START EXERCISE DATA

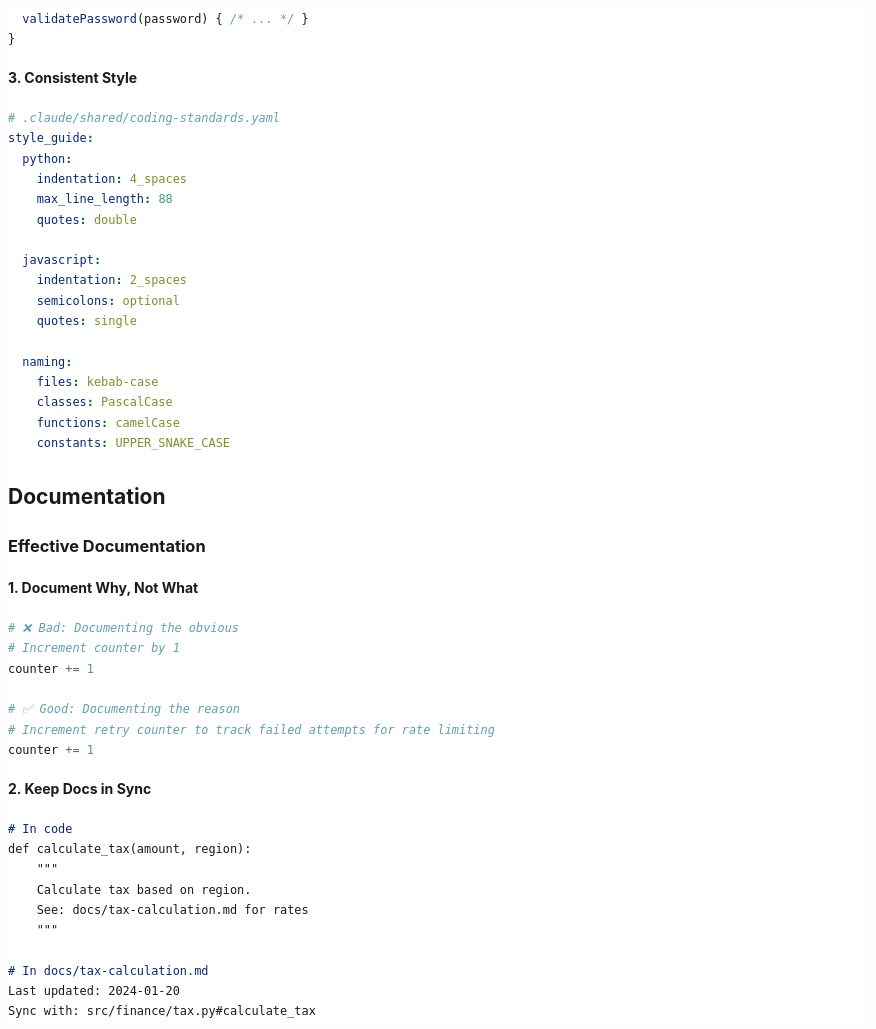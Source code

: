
 ```javascript
  validatePassword(password) { /* ... */ }
}
```

#### 3. Consistent Style

```yaml
# .claude/shared/coding-standards.yaml
style_guide:
  python:
    indentation: 4_spaces
    max_line_length: 88
    quotes: double
    
  javascript:
    indentation: 2_spaces
    semicolons: optional
    quotes: single
    
  naming:
    files: kebab-case
    classes: PascalCase
    functions: camelCase
    constants: UPPER_SNAKE_CASE
```

## Documentation

### Effective Documentation

#### 1. Document Why, Not What

```python
# ❌ Bad: Documenting the obvious
# Increment counter by 1
counter += 1

# ✅ Good: Documenting the reason
# Increment retry counter to track failed attempts for rate limiting
counter += 1
```

#### 2. Keep Docs in Sync

```markdown
# In code
def calculate_tax(amount, region):
    """
    Calculate tax based on region.
    See: docs/tax-calculation.md for rates
    """
    
# In docs/tax-calculation.md
Last updated: 2024-01-20
Sync with: src/finance/tax.py#calculate_tax
```
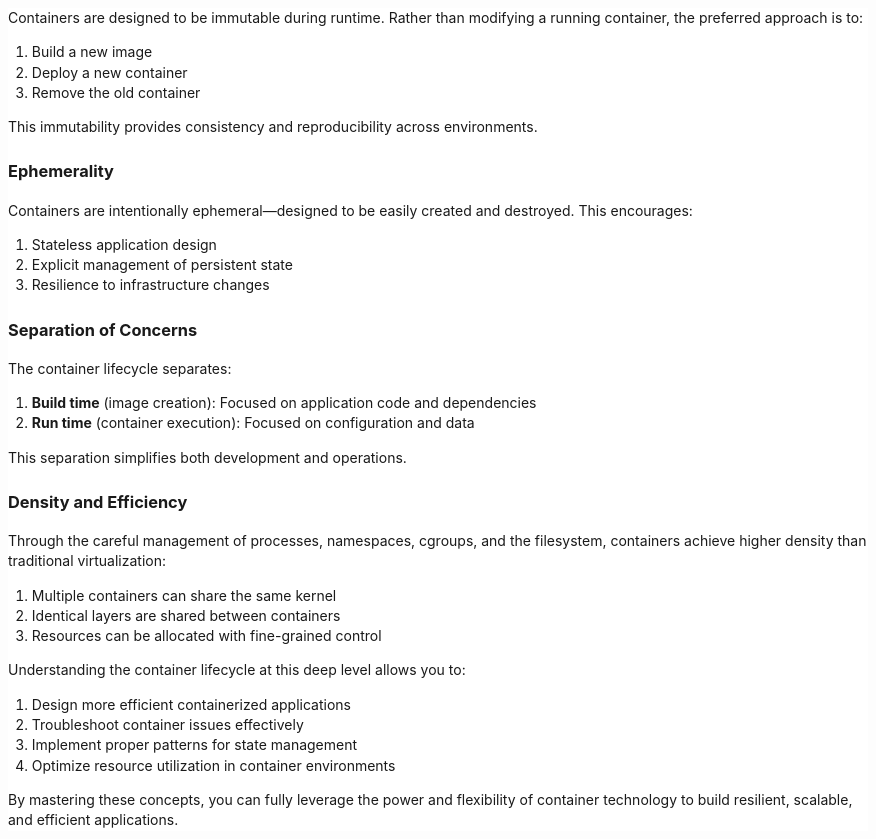 Containers are designed to be immutable during runtime. Rather than modifying a running container, the preferred approach is to:

1. Build a new image
2. Deploy a new container
3. Remove the old container

This immutability provides consistency and reproducibility across environments.

### Ephemerality

Containers are intentionally ephemeral—designed to be easily created and destroyed. This encourages:

1. Stateless application design
2. Explicit management of persistent state
3. Resilience to infrastructure changes

### Separation of Concerns

The container lifecycle separates:

1. **Build time** (image creation): Focused on application code and dependencies
2. **Run time** (container execution): Focused on configuration and data

This separation simplifies both development and operations.

### Density and Efficiency

Through the careful management of processes, namespaces, cgroups, and the filesystem, containers achieve higher density than traditional virtualization:

1. Multiple containers can share the same kernel
2. Identical layers are shared between containers
3. Resources can be allocated with fine-grained control

Understanding the container lifecycle at this deep level allows you to:

1. Design more efficient containerized applications
2. Troubleshoot container issues effectively
3. Implement proper patterns for state management
4. Optimize resource utilization in container environments

By mastering these concepts, you can fully leverage the power and flexibility of container technology to build resilient, scalable, and efficient applications.

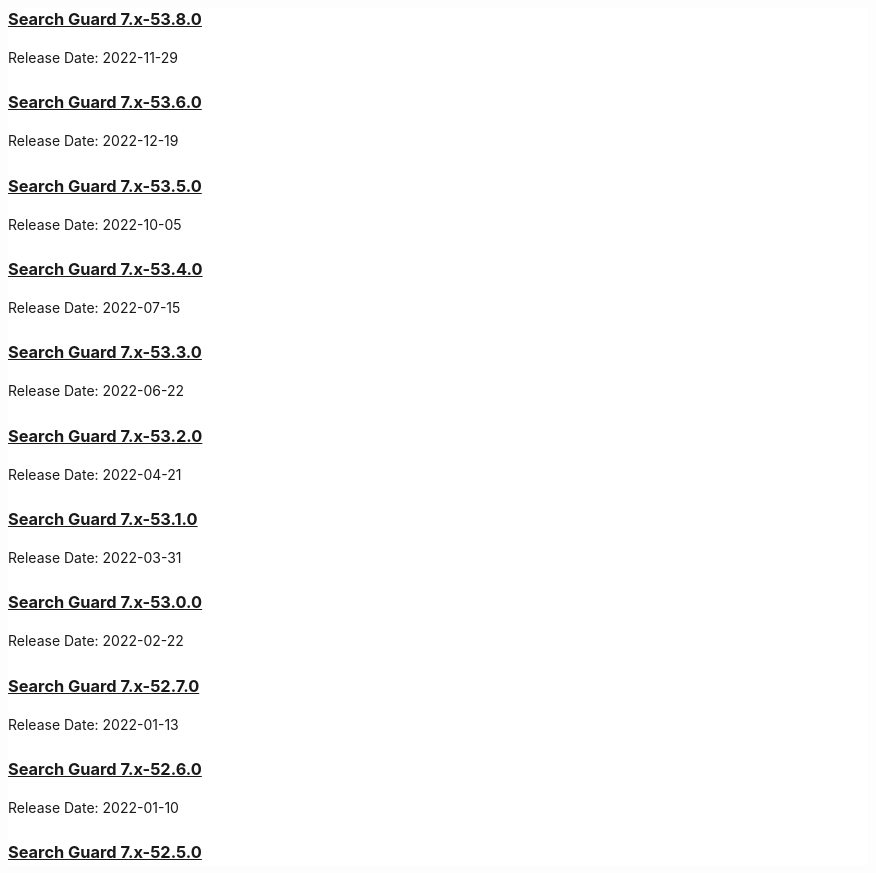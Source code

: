 ### [Search Guard 7.x-53.8.0](changelog-searchguard-7x-53_8_0)

Release Date: 2022-11-29

### [Search Guard 7.x-53.6.0](changelog-searchguard-7x-53_6_0)

Release Date: 2022-12-19

### [Search Guard 7.x-53.5.0](changelog-searchguard-7x-53_5_0)

Release Date: 2022-10-05

### [Search Guard 7.x-53.4.0](changelog-searchguard-7x-53_4_0)

Release Date: 2022-07-15

### [Search Guard 7.x-53.3.0](changelog-searchguard-7x-53_3_0)

Release Date: 2022-06-22

### [Search Guard 7.x-53.2.0](changelog-searchguard-7x-53_2_0)

Release Date: 2022-04-21

### [Search Guard 7.x-53.1.0](changelog-searchguard-7x-53_1_0)

Release Date: 2022-03-31

### [Search Guard 7.x-53.0.0](changelog-searchguard-7x-53_0_0)

Release Date: 2022-02-22

### [Search Guard 7.x-52.7.0](changelog-searchguard-7x-52_7_0)

Release Date: 2022-01-13

### [Search Guard 7.x-52.6.0](changelog-searchguard-7x-52_6_0)

Release Date: 2022-01-10

### [Search Guard 7.x-52.5.0](changelog-searchguard-7x-52_5_0)
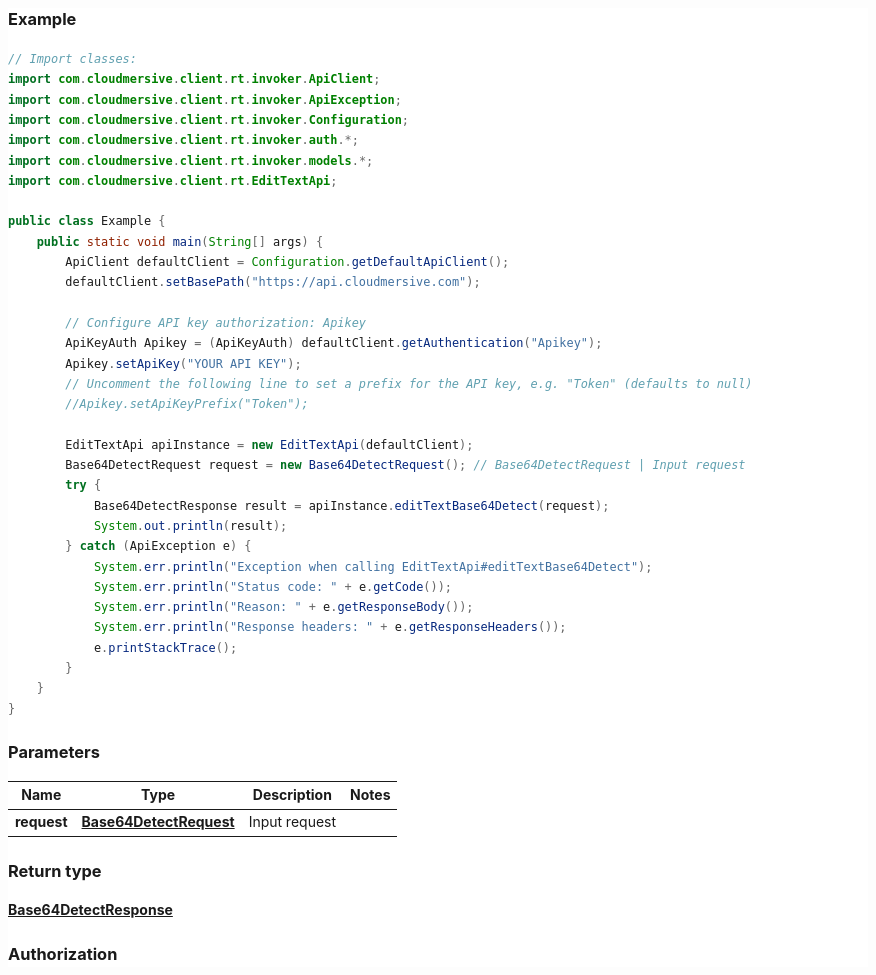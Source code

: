 ### Example

```java
// Import classes:
import com.cloudmersive.client.rt.invoker.ApiClient;
import com.cloudmersive.client.rt.invoker.ApiException;
import com.cloudmersive.client.rt.invoker.Configuration;
import com.cloudmersive.client.rt.invoker.auth.*;
import com.cloudmersive.client.rt.invoker.models.*;
import com.cloudmersive.client.rt.EditTextApi;

public class Example {
    public static void main(String[] args) {
        ApiClient defaultClient = Configuration.getDefaultApiClient();
        defaultClient.setBasePath("https://api.cloudmersive.com");
        
        // Configure API key authorization: Apikey
        ApiKeyAuth Apikey = (ApiKeyAuth) defaultClient.getAuthentication("Apikey");
        Apikey.setApiKey("YOUR API KEY");
        // Uncomment the following line to set a prefix for the API key, e.g. "Token" (defaults to null)
        //Apikey.setApiKeyPrefix("Token");

        EditTextApi apiInstance = new EditTextApi(defaultClient);
        Base64DetectRequest request = new Base64DetectRequest(); // Base64DetectRequest | Input request
        try {
            Base64DetectResponse result = apiInstance.editTextBase64Detect(request);
            System.out.println(result);
        } catch (ApiException e) {
            System.err.println("Exception when calling EditTextApi#editTextBase64Detect");
            System.err.println("Status code: " + e.getCode());
            System.err.println("Reason: " + e.getResponseBody());
            System.err.println("Response headers: " + e.getResponseHeaders());
            e.printStackTrace();
        }
    }
}
```

### Parameters


Name | Type | Description  | Notes
------------- | ------------- | ------------- | -------------
 **request** | [**Base64DetectRequest**](Base64DetectRequest.md)| Input request |

### Return type

[**Base64DetectResponse**](Base64DetectResponse.md)

### Authorization
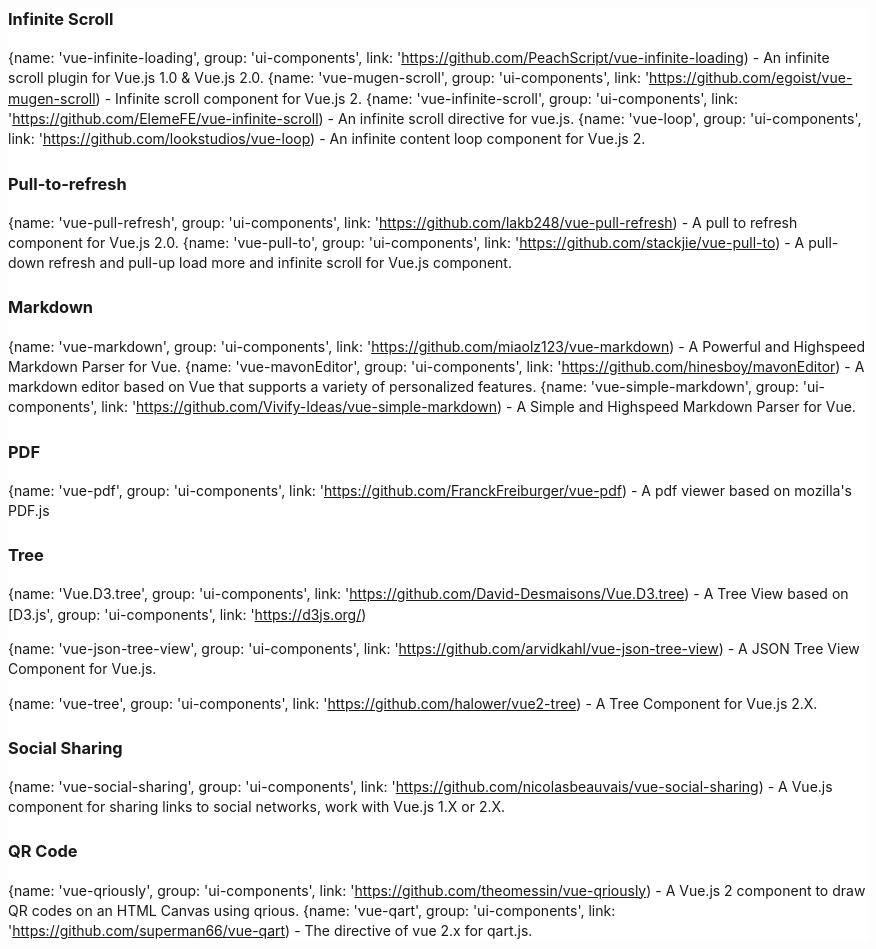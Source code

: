 ### Infinite Scroll

{name: 'vue-infinite-loading', group: 'ui-components', link: 'https://github.com/PeachScript/vue-infinite-loading) - An infinite scroll plugin for Vue.js 1.0 & Vue.js 2.0.
{name: 'vue-mugen-scroll', group: 'ui-components', link: 'https://github.com/egoist/vue-mugen-scroll) - Infinite scroll component for Vue.js 2.
{name: 'vue-infinite-scroll', group: 'ui-components', link: 'https://github.com/ElemeFE/vue-infinite-scroll) - An infinite scroll directive for vue.js.
{name: 'vue-loop', group: 'ui-components', link: 'https://github.com/lookstudios/vue-loop) - An infinite content loop component for Vue.js 2.

### Pull-to-refresh
{name: 'vue-pull-refresh', group: 'ui-components', link: 'https://github.com/lakb248/vue-pull-refresh) - A pull to refresh component for Vue.js 2.0.
{name: 'vue-pull-to', group: 'ui-components', link: 'https://github.com/stackjie/vue-pull-to) - A pull-down refresh and pull-up load more and infinite scroll for Vue.js component.

### Markdown

{name: 'vue-markdown', group: 'ui-components', link: 'https://github.com/miaolz123/vue-markdown) - A Powerful and Highspeed Markdown Parser for Vue.
{name: 'vue-mavonEditor', group: 'ui-components', link: 'https://github.com/hinesboy/mavonEditor) - A markdown editor based on Vue that supports a variety of personalized features.
{name: 'vue-simple-markdown', group: 'ui-components', link: 'https://github.com/Vivify-Ideas/vue-simple-markdown) - A Simple and Highspeed Markdown Parser for Vue.

### PDF

{name: 'vue-pdf', group: 'ui-components', link: 'https://github.com/FranckFreiburger/vue-pdf) - A pdf viewer based on mozilla's PDF.js

### Tree

{name: 'Vue.D3.tree', group: 'ui-components', link: 'https://github.com/David-Desmaisons/Vue.D3.tree) - A Tree View based on [D3.js', group: 'ui-components', link: 'https://d3js.org/)

{name: 'vue-json-tree-view', group: 'ui-components', link: 'https://github.com/arvidkahl/vue-json-tree-view) - A JSON Tree View Component for Vue.js.

{name: 'vue-tree', group: 'ui-components', link: 'https://github.com/halower/vue2-tree) - A Tree Component for Vue.js 2.X.

### Social Sharing

{name: 'vue-social-sharing', group: 'ui-components', link: 'https://github.com/nicolasbeauvais/vue-social-sharing) - A Vue.js component for sharing links to social networks, work with Vue.js 1.X or 2.X.

### QR Code

{name: 'vue-qriously', group: 'ui-components', link: 'https://github.com/theomessin/vue-qriously) - A Vue.js 2 component to draw QR codes on an HTML Canvas using qrious.
{name: 'vue-qart', group: 'ui-components', link: 'https://github.com/superman66/vue-qart) - The directive of vue 2.x for qart.js.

END EXERCISE DATA

EXERCISE OBJECTIVE — Both the line containing "### Markdown" and the line containing "Component for Vue.js." belong in the answer. Print them and every line above that falls between them exactly, and no others.

TASK ANSWER —
### Markdown

{name: 'vue-markdown', group: 'ui-components', link: 'https://github.com/miaolz123/vue-markdown) - A Powerful and Highspeed Markdown Parser for Vue.
{name: 'vue-mavonEditor', group: 'ui-components', link: 'https://github.com/hinesboy/mavonEditor) - A markdown editor based on Vue that supports a variety of personalized features.
{name: 'vue-simple-markdown', group: 'ui-components', link: 'https://github.com/Vivify-Ideas/vue-simple-markdown) - A Simple and Highspeed Markdown Parser for Vue.

### PDF

{name: 'vue-pdf', group: 'ui-components', link: 'https://github.com/FranckFreiburger/vue-pdf) - A pdf viewer based on mozilla's PDF.js

### Tree

{name: 'Vue.D3.tree', group: 'ui-components', link: 'https://github.com/David-Desmaisons/Vue.D3.tree) - A Tree View based on [D3.js', group: 'ui-components', link: 'https://d3js.org/)

{name: 'vue-json-tree-view', group: 'ui-components', link: 'https://github.com/arvidkahl/vue-json-tree-view) - A JSON Tree View Component for Vue.js.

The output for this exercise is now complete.